Andrea Alfonsi - INL edited this page Dec 4, 2019 · 6 revisions

RAVEN follows the Chromium coding standard for Python code (see https://www.chromium.org/chromium-os/python-style-guidelines). Among the several rules, RAVEN strictly enforces the following:

General coding standards

  • Use 2 spaces for each indent level.
  • Class names should start with a Capital letter.
  • Other variables should be camelBack case. (The test system uses PEP 8 for variable naming.)
  • Private variables start with two underscores: __
  • Protected variables should start with one underscore: _
  • Function definitions should have at least one line of white-space afterwards.
  • except: with no exception must never be used
  • In order to be compatible with Python 3.x releases, any Python 2.x code, must have:
from __future__ import division, print_function, absolute_import

before any code. (Importing unicode_literals is allowed as part of the import, but only should be used if it is useful.)

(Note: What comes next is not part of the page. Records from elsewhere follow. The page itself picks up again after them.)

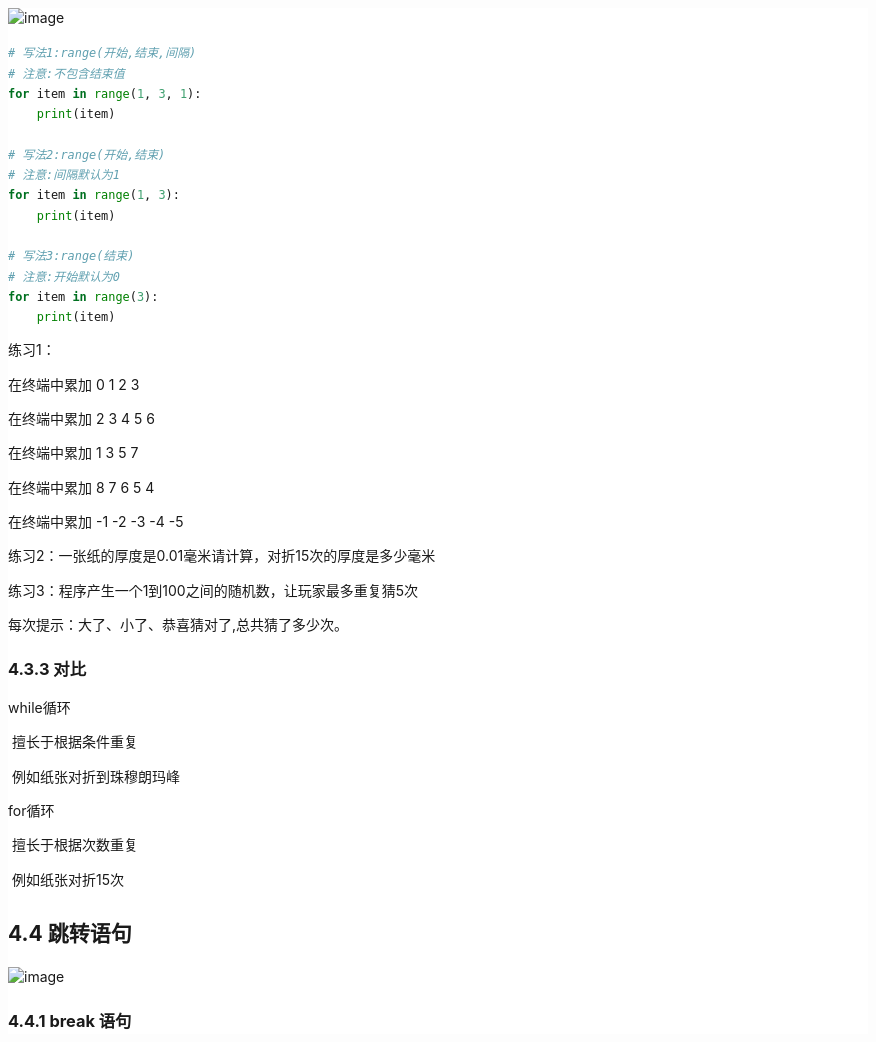 ![image](https://picsur.service.fairy.host/i/f37524b5-c7ca-4fed-b53c-bcba6049b231.webp)

```python
# 写法1:range(开始,结束,间隔)
# 注意:不包含结束值
for item in range(1, 3, 1):
    print(item)

# 写法2:range(开始,结束)
# 注意:间隔默认为1
for item in range(1, 3):
    print(item)

# 写法3:range(结束)
# 注意:开始默认为0
for item in range(3):
    print(item)
```

练习1：

在终端中累加 0 1 2 3

在终端中累加 2 3 4 5 6

在终端中累加 1 3 5 7

在终端中累加 8 7 6 5 4

在终端中累加 -1 -2 -3 -4 -5

练习2：一张纸的厚度是0.01毫米请计算，对折15次的厚度是多少毫米

练习3：程序产生一个1到100之间的随机数，让玩家最多重复猜5次

每次提示：大了、小了、恭喜猜对了,总共猜了多少次。

### 4.3.3 对比

while循环

​	擅长于根据条件重复

​	例如纸张对折到珠穆朗玛峰

for循环

​	擅长于根据次数重复

​	例如纸张对折15次

## 4.4 跳转语句

![image](https://picsur.service.fairy.host/i/24782658-ca68-447e-8a88-06a0ee3b0abf.webp)

### 4.4.1 break 语句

  • The so-called "wild importing" approach is FORBIDDEN, i.e. :
from aModule import *
  • Multiple statements on one line are not allowed. For example the following is forbidden:
if makeAnimal: self.raiseAMessage("we just increased the MOOSE herd population")

and should be changed to:

if makeAnimal: 
  self.raiseAMessage("we just increased the MOOSE herd population")
  • Tuple unpacking and packing should only be used when needed. For example:
a, b = 0, 1

should be rewritten to be:

a = 0
b = 1

However, using it for function returns and swapping is allowed, since it saves temporary variables:

a, b = b, a

or:

a, b = funct()

are allowed.

  • Lines longer than 120 characters must be split.